Egede LE, Dismuke CE, Eiler C, Williams JS, Walker RJ. Cost-effectiveness of Telephone-Delivered Education and Behavioral Skills Intervention for African American Adults with Diabetes. Ethnicity & disease. 2021 Apr 15; 31(2):217-226.
Evaluate cost-effectiveness of a telephone-delivered education and behavioral skills intervention in reducing glycemic control (HbA1c) and decreasing risk of complications.
Data from a randomized controlled trial, conducted from August 1, 2008 - June 30, 2010 and using a 2x2 factorial design delivered to 255 African American adults not meeting glycemic targets for diabetes were used. Though the primary aim found no significant differences in HbA1c between groups, there was an overall drop in HbA1c across arms and differential cost. Primary clinical outcome was HbA1c measured at 12-months. Costs were estimated based on self-reported utilization of primary care, emergency, and other health care. Costs due to lost wages were calculated based on self-reported days of work missed due to illness. The Michigan Model for Diabetes was used to estimate 10-year probability of developing congestive heart failure, cardiovascular disease, end stage renal disease, stroke, myocardial infarction, all cause death, and CVD death. Total cost per patient and clinical outcomes were used to estimate an incremental cost effectiveness ratio (ICER) using non-parametric bootstrapping.

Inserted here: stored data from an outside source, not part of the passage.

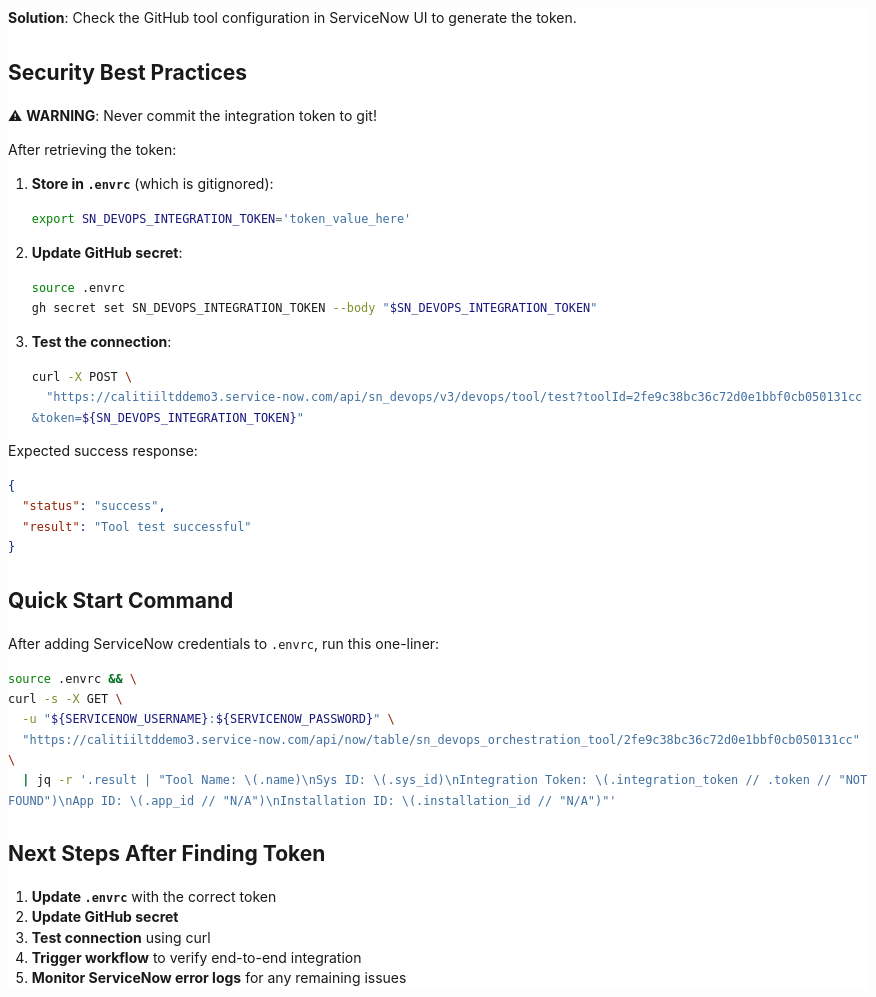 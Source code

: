 **Solution**: Check the GitHub tool configuration in ServiceNow UI to generate the token.

## Security Best Practices

⚠️ **WARNING**: Never commit the integration token to git!

After retrieving the token:

1. **Store in `.envrc`** (which is gitignored):
   ```bash
   export SN_DEVOPS_INTEGRATION_TOKEN='token_value_here'
   ```

2. **Update GitHub secret**:
   ```bash
   source .envrc
   gh secret set SN_DEVOPS_INTEGRATION_TOKEN --body "$SN_DEVOPS_INTEGRATION_TOKEN"
   ```

3. **Test the connection**:
   ```bash
   curl -X POST \
     "https://calitiiltddemo3.service-now.com/api/sn_devops/v3/devops/tool/test?toolId=2fe9c38bc36c72d0e1bbf0cb050131cc&token=${SN_DEVOPS_INTEGRATION_TOKEN}"
   ```

Expected success response:
```json
{
  "status": "success",
  "result": "Tool test successful"
}
```

## Quick Start Command

After adding ServiceNow credentials to `.envrc`, run this one-liner:

```bash
source .envrc && \
curl -s -X GET \
  -u "${SERVICENOW_USERNAME}:${SERVICENOW_PASSWORD}" \
  "https://calitiiltddemo3.service-now.com/api/now/table/sn_devops_orchestration_tool/2fe9c38bc36c72d0e1bbf0cb050131cc" \
  | jq -r '.result | "Tool Name: \(.name)\nSys ID: \(.sys_id)\nIntegration Token: \(.integration_token // .token // "NOT FOUND")\nApp ID: \(.app_id // "N/A")\nInstallation ID: \(.installation_id // "N/A")"'
```

## Next Steps After Finding Token

1. **Update `.envrc`** with the correct token
2. **Update GitHub secret**
3. **Test connection** using curl
4. **Trigger workflow** to verify end-to-end integration
5. **Monitor ServiceNow error logs** for any remaining issues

ICERs indicated combined education and skills intervention was $3,630 less expensive than usual care to achieve a 0.6% decrease in HbA1c and was between $34,000 and $95,000 less expensive than usual care to reduce risk of complications. The knowledge only intervention was $661 less expensive than usual care and the behavioral skills only intervention did not indicate cost effectiveness.
The combined intervention ICER for HbA1c is comparable to other education programs and the ICER to reduce the probability of complications falls below previously recommended long-term cut-off of $100,000, suggesting cost-effectiveness in an African American population.